WHAT THE TASK ASKS:
Faithfully repeat each entry below, minus the pictures.

*** Block opens ***

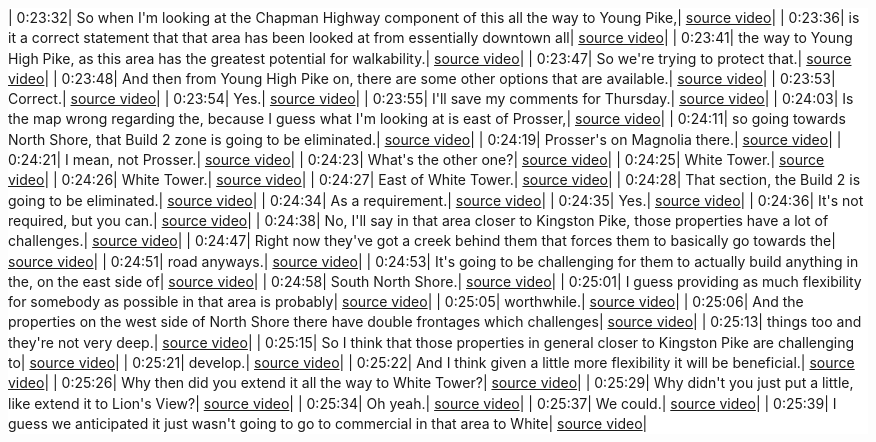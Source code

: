 | 0:23:32| So when I'm looking at the Chapman Highway component of this all the way to Young Pike,| [source video](https://archive.org/details/planning-r-399-220809-agenda-review?start=1412)|
| 0:23:36| is it a correct statement that that area has been looked at from essentially downtown all| [source video](https://archive.org/details/planning-r-399-220809-agenda-review?start=1416)|
| 0:23:41| the way to Young High Pike, as this area has the greatest potential for walkability.| [source video](https://archive.org/details/planning-r-399-220809-agenda-review?start=1421)|
| 0:23:47| So we're trying to protect that.| [source video](https://archive.org/details/planning-r-399-220809-agenda-review?start=1427)|
| 0:23:48| And then from Young High Pike on, there are some other options that are available.| [source video](https://archive.org/details/planning-r-399-220809-agenda-review?start=1428)|
| 0:23:53| Correct.| [source video](https://archive.org/details/planning-r-399-220809-agenda-review?start=1433)|
| 0:23:54| Yes.| [source video](https://archive.org/details/planning-r-399-220809-agenda-review?start=1434)|
| 0:23:55| I'll save my comments for Thursday.| [source video](https://archive.org/details/planning-r-399-220809-agenda-review?start=1435)|
| 0:24:03| Is the map wrong regarding the, because I guess what I'm looking at is east of Prosser,| [source video](https://archive.org/details/planning-r-399-220809-agenda-review?start=1443)|
| 0:24:11| so going towards North Shore, that Build 2 zone is going to be eliminated.| [source video](https://archive.org/details/planning-r-399-220809-agenda-review?start=1451)|
| 0:24:19| Prosser's on Magnolia there.| [source video](https://archive.org/details/planning-r-399-220809-agenda-review?start=1459)|
| 0:24:21| I mean, not Prosser.| [source video](https://archive.org/details/planning-r-399-220809-agenda-review?start=1461)|
| 0:24:23| What's the other one?| [source video](https://archive.org/details/planning-r-399-220809-agenda-review?start=1463)|
| 0:24:25| White Tower.| [source video](https://archive.org/details/planning-r-399-220809-agenda-review?start=1465)|
| 0:24:26| White Tower.| [source video](https://archive.org/details/planning-r-399-220809-agenda-review?start=1466)|
| 0:24:27| East of White Tower.| [source video](https://archive.org/details/planning-r-399-220809-agenda-review?start=1467)|
| 0:24:28| That section, the Build 2 is going to be eliminated.| [source video](https://archive.org/details/planning-r-399-220809-agenda-review?start=1468)|
| 0:24:34| As a requirement.| [source video](https://archive.org/details/planning-r-399-220809-agenda-review?start=1474)|
| 0:24:35| Yes.| [source video](https://archive.org/details/planning-r-399-220809-agenda-review?start=1475)|
| 0:24:36| It's not required, but you can.| [source video](https://archive.org/details/planning-r-399-220809-agenda-review?start=1476)|
| 0:24:38| No, I'll say in that area closer to Kingston Pike, those properties have a lot of challenges.| [source video](https://archive.org/details/planning-r-399-220809-agenda-review?start=1478)|
| 0:24:47| Right now they've got a creek behind them that forces them to basically go towards the| [source video](https://archive.org/details/planning-r-399-220809-agenda-review?start=1487)|
| 0:24:51| road anyways.| [source video](https://archive.org/details/planning-r-399-220809-agenda-review?start=1491)|
| 0:24:53| It's going to be challenging for them to actually build anything in the, on the east side of| [source video](https://archive.org/details/planning-r-399-220809-agenda-review?start=1493)|
| 0:24:58| South North Shore.| [source video](https://archive.org/details/planning-r-399-220809-agenda-review?start=1498)|
| 0:25:01| I guess providing as much flexibility for somebody as possible in that area is probably| [source video](https://archive.org/details/planning-r-399-220809-agenda-review?start=1501)|
| 0:25:05| worthwhile.| [source video](https://archive.org/details/planning-r-399-220809-agenda-review?start=1505)|
| 0:25:06| And the properties on the west side of North Shore there have double frontages which challenges| [source video](https://archive.org/details/planning-r-399-220809-agenda-review?start=1506)|
| 0:25:13| things too and they're not very deep.| [source video](https://archive.org/details/planning-r-399-220809-agenda-review?start=1513)|
| 0:25:15| So I think that those properties in general closer to Kingston Pike are challenging to| [source video](https://archive.org/details/planning-r-399-220809-agenda-review?start=1515)|
| 0:25:21| develop.| [source video](https://archive.org/details/planning-r-399-220809-agenda-review?start=1521)|
| 0:25:22| And I think given a little more flexibility it will be beneficial.| [source video](https://archive.org/details/planning-r-399-220809-agenda-review?start=1522)|
| 0:25:26| Why then did you extend it all the way to White Tower?| [source video](https://archive.org/details/planning-r-399-220809-agenda-review?start=1526)|
| 0:25:29| Why didn't you just put a little, like extend it to Lion's View?| [source video](https://archive.org/details/planning-r-399-220809-agenda-review?start=1529)|
| 0:25:34| Oh yeah.| [source video](https://archive.org/details/planning-r-399-220809-agenda-review?start=1534)|
| 0:25:37| We could.| [source video](https://archive.org/details/planning-r-399-220809-agenda-review?start=1537)|
| 0:25:39| I guess we anticipated it just wasn't going to go to commercial in that area to White| [source video](https://archive.org/details/planning-r-399-220809-agenda-review?start=1539)|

*** Block closes ***

EXERCISE RESULT:
Source code

: | 0:23:32| So when I'm looking at the Chapman Highway component of this all the way to Young Pike,| [source video](https://archive.org/details/planning-r-399-220809-agenda-review?start=1412)|
| 0:23:36| is it a correct statement that that area has been looked at from essentially downtown all| [source video](https://archive.org/details/planning-r-399-220809-agenda-review?start=1416)|
| 0:23:41| the way to Young High Pike, as this area has the greatest potential for walkability.| [source video](https://archive.org/details/planning-r-399-220809-agenda-review?start=1421)|
| 0:23:47| So we're trying to protect that.| [source video](https://archive.org/details/planning-r-399-220809-agenda-review?start=1427)|
| 0:23:48| And then from Young High Pike on, there are some other options that are available.| [source video](https://archive.org/details/planning-r-399-220809-agenda-review?start=1428)|
| 0:23:53| Correct.| [source video](https://archive.org/details/planning-r-399-220809-agenda-review?start=1433)|
| 0:23:54| Yes.| [source video](https://archive.org/details/planning-r-399-220809-agenda-review?start=1434)|
| 0:23:55| I'll save my comments for Thursday.| [source video](https://archive.org/details/planning-r-399-220809-agenda-review?start=1435)|
| 0:24:03| Is the map wrong regarding the, because I guess what I'm looking at is east of Prosser,| [source video](https://archive.org/details/planning-r-399-220809-agenda-review?start=1443)|
| 0:24:11| so going towards North Shore, that Build 2 zone is going to be eliminated.| [source video](https://archive.org/details/planning-r-399-220809-agenda-review?start=1451)|
| 0:24:19| Prosser's on Magnolia there.| [source video](https://archive.org/details/planning-r-399-220809-agenda-review?start=1459)|
| 0:24:21| I mean, not Prosser.| [source video](https://archive.org/details/planning-r-399-220809-agenda-review?start=1461)|
| 0:24:23| What's the other one?| [source video](https://archive.org/details/planning-r-399-220809-agenda-review?start=1463)|
| 0:24:25| White Tower.| [source video](https://archive.org/details/planning-r-399-220809-agenda-review?start=1465)|
| 0:24:26| White Tower.| [source video](https://archive.org/details/planning-r-399-220809-agenda-review?start=1466)|
| 0:24:27| East of White Tower.| [source video](https://archive.org/details/planning-r-399-220809-agenda-review?start=1467)|
| 0:24:28| That section, the Build 2 is going to be eliminated.| [source video](https://archive.org/details/planning-r-399-220809-agenda-review?start=1468)|
| 0:24:34| As a requirement.| [source video](https://archive.org/details/planning-r-399-220809-agenda-review?start=1474)|
| 0:24:35| Yes.| [source video](https://archive.org/details/planning-r-399-220809-agenda-review?start=1475)|
| 0:24:36| It's not required, but you can.| [source video](https://archive.org/details/planning-r-399-220809-agenda-review?start=1476)|
| 0:24:38| No, I'll say in that area closer to Kingston Pike, those properties have a lot of challenges.| [source video](https://archive.org/details/planning-r-399-220809-agenda-review?start=1478)|
| 0:24:47| Right now they've got a creek behind them that forces them to basically go towards the| [source video](https://archive.org/details/planning-r-399-220809-agenda-review?start=1487)|
| 0:24:51| road anyways.| [source video](https://archive.org/details/planning-r-399-220809-agenda-review?start=1491)|
| 0:24:53| It's going to be challenging for them to actually build anything in the, on the east side of| [source video](https://archive.org/details/planning-r-399-220809-agenda-review?start=1493)|
| 0:24:58| South North Shore.| [source video](https://archive.org/details/planning-r-399-220809-agenda-review?start=1498)|
| 0:25:01| I guess providing as much flexibility for somebody as possible in that area is probably| [source video](https://archive.org/details/planning-r-399-220809-agenda-review?start=1501)|
| 0:25:05| worthwhile.| [source video](https://archive.org/details/planning-r-399-220809-agenda-review?start=1505)|
| 0:25:06| And the properties on the west side of North Shore there have double frontages which challenges| [source video](https://archive.org/details/planning-r-399-220809-agenda-review?start=1506)|
| 0:25:13| things too and they're not very deep.| [source video](https://archive.org/details/planning-r-399-220809-agenda-review?start=1513)|
| 0:25:15| So I think that those properties in general closer to Kingston Pike are challenging to| [source video](https://archive.org/details/planning-r-399-220809-agenda-review?start=1515)|
| 0:25:21| develop.| [source video](https://archive.org/details/planning-r-399-220809-agenda-review?start=1521)|
| 0:25:22| And I think given a little more flexibility it will be beneficial.| [source video](https://archive.org/details/planning-r-399-220809-agenda-review?start=1522)|
| 0:25:26| Why then did you extend it all the way to White Tower?| [source video](https://archive.org/details/planning-r-399-220809-agenda-review?start=1526)|
| 0:25:29| Why didn't you just put a little, like extend it to Lion's View?| [source video](https://archive.org/details/planning-r-399-220809-agenda-review?start=1529)|
| 0:25:34| Oh yeah.| [source video](https://archive.org/details/planning-r-399-220809-agenda-review?start=1534)|
| 0:25:37| We could.| [source video](https://archive.org/details/planning-r-399-220809-agenda-review?start=1537)|
| 0:25:39| I guess we anticipated it just wasn't going to go to commercial in that area to White| [source video](https://archive.org/details/planning-r-399-220809-agenda-review?start=1539)|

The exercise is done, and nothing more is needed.